* _Source material_
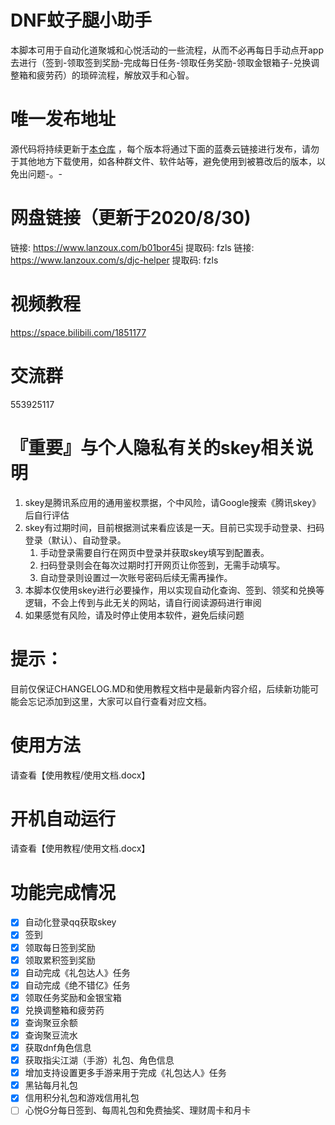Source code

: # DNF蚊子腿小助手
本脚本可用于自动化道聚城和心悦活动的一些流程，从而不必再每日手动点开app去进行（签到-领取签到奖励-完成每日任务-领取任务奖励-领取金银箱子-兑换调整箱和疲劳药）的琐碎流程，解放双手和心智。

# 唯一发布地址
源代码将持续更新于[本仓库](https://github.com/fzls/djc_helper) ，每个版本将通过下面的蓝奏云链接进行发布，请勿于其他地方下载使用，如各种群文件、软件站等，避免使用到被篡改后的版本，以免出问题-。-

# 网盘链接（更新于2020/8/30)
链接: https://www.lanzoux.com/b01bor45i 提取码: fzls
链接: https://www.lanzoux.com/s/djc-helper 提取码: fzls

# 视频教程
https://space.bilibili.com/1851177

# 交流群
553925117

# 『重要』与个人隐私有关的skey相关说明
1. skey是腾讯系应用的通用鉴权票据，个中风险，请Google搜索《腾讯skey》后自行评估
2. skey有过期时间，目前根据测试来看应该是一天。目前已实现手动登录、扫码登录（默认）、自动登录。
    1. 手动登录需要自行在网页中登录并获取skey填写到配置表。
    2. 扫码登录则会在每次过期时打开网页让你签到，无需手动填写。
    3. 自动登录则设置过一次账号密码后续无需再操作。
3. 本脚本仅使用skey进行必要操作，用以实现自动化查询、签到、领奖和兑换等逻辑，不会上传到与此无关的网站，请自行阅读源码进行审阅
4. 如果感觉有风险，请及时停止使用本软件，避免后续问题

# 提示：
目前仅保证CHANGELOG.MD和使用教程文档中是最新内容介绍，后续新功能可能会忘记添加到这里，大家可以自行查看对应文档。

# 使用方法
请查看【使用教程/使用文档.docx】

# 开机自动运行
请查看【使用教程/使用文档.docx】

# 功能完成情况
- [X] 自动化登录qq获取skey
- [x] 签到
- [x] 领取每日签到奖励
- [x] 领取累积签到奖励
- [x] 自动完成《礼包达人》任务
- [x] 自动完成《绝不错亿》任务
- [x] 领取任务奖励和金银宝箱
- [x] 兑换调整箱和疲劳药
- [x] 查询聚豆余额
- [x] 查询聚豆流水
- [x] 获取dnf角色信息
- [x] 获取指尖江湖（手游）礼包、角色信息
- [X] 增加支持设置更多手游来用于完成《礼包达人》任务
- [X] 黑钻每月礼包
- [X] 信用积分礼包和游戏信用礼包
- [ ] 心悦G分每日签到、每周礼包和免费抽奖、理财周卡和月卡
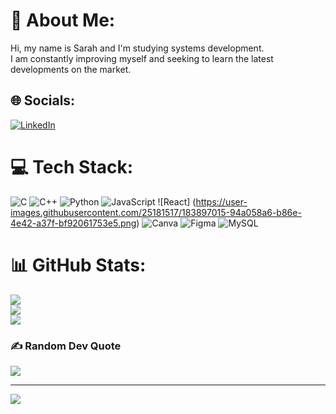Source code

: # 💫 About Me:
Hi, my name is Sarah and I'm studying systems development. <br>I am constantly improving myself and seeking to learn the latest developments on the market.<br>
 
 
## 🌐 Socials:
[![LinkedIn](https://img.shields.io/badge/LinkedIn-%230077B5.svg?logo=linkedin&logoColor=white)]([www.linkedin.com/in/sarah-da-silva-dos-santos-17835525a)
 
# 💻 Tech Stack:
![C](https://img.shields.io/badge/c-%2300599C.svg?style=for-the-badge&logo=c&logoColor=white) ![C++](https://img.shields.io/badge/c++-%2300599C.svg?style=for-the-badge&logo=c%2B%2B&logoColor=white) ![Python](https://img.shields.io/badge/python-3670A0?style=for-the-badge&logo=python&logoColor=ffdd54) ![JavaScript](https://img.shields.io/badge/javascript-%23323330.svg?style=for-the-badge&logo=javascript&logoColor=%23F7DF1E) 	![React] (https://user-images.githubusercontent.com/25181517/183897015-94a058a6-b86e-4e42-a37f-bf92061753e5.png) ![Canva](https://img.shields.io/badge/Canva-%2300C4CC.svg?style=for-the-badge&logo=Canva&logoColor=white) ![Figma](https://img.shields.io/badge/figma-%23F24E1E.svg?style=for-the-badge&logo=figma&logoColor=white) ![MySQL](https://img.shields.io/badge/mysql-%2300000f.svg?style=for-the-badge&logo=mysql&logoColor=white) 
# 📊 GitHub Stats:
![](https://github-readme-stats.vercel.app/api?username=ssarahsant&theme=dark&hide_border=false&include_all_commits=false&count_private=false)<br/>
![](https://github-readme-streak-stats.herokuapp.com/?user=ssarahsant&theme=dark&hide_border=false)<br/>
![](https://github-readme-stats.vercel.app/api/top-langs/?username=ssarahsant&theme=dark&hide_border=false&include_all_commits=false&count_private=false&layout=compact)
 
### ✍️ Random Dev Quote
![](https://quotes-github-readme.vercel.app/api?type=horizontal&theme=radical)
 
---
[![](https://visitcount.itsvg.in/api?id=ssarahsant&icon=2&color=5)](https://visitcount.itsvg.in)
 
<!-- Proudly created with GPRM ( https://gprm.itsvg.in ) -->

* _Your assignment_
Reproduce every line above that contains the string "fzls".

* _Problem solution_
源代码将持续更新于[本仓库](https://github.com/fzls/djc_helper) ，每个版本将通过下面的蓝奏云链接进行发布，请勿于其他地方下载使用，如各种群文件、软件站等，避免使用到被篡改后的版本，以免出问题-。-
链接: https://www.lanzoux.com/b01bor45i 提取码: fzls
链接: https://www.lanzoux.com/s/djc-helper 提取码: fzls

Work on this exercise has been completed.